• _What you have to do_
The only thing to send back is the number of lines below that hold the string "offert".

** Opening Extracted material block **

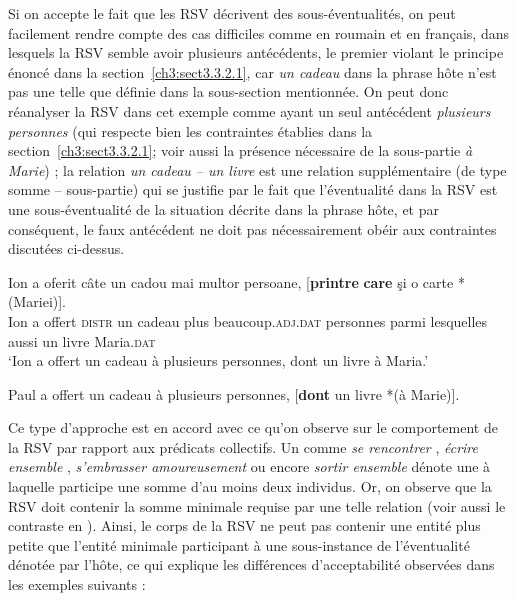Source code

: Si on accepte le fait que les RSV décrivent des sous-éventualités, on peut facilement rendre compte des cas difficiles comme  en roumain et  en français, dans lesquels la RSV semble avoir plusieurs antécédents, le premier violant le principe énoncé dans la section~\ref{ch3:sect3.3.2.1}, car \textit{un cadeau} dans la phrase hôte n’est pas une  telle que définie dans la sous-section mentionnée. On peut donc réanalyser la RSV dans cet exemple comme ayant un seul antécédent \textit{plusieurs personnes} (qui respecte bien les contraintes établies dans la section~\ref{ch3:sect3.3.2.1}; voir aussi la présence nécessaire de la sous-partie \textit{à Marie}) ; la relation \textit{un cadeau – un livre} est une relation supplémentaire (de type somme – sous-partie) qui se justifie par le fait que l’éventualité dans la RSV est une sous-éventualité de la situation décrite dans la phrase hôte, et par conséquent, le faux antécédent ne doit pas nécessairement obéir aux contraintes discutées ci-dessus. 

\ea \label{ch3:ex79} 
\gll Ion  a  oferit  câte  un  cadou  mai  multor  persoane,  [\textbf{printre} \textbf{care}  şi  o  carte  *(Mariei)]. \\
Ion  a  offert  \textsc{distr}  un  cadeau  plus  beaucoup.\textsc{adj.dat}  personnes  parmi 
lesquelles  aussi  un  livre  Maria.\textsc{dat} \\
\glt ‘Ion a offert un cadeau à plusieurs personnes, dont un livre à Maria.’ 
\z 

\ea \label{ch3:ex80}
Paul a offert un cadeau à plusieurs personnes, [\textbf{dont} un livre *(à Marie)]. 
\z

Ce type d’approche est en accord avec ce qu’on observe sur le comportement de la RSV par rapport aux prédicats collectifs. Un  comme \textit{se rencontrer} , \textit{écrire ensemble} , \textit{s’embrasser amoureusement}  ou encore \textit{sortir ensemble}  dénote une  à laquelle participe une somme d’au moins deux individus. Or, on observe que la RSV doit contenir la somme minimale requise par une telle relation (voir aussi le contraste en ). Ainsi, le corps de la RSV ne peut pas contenir une entité plus petite que l’entité minimale participant à une sous-instance de l’éventualité dénotée par l’hôte, ce qui explique les différences d’acceptabilité observées dans les exemples suivants :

** Closing Extracted material block **

• _Answer area_
3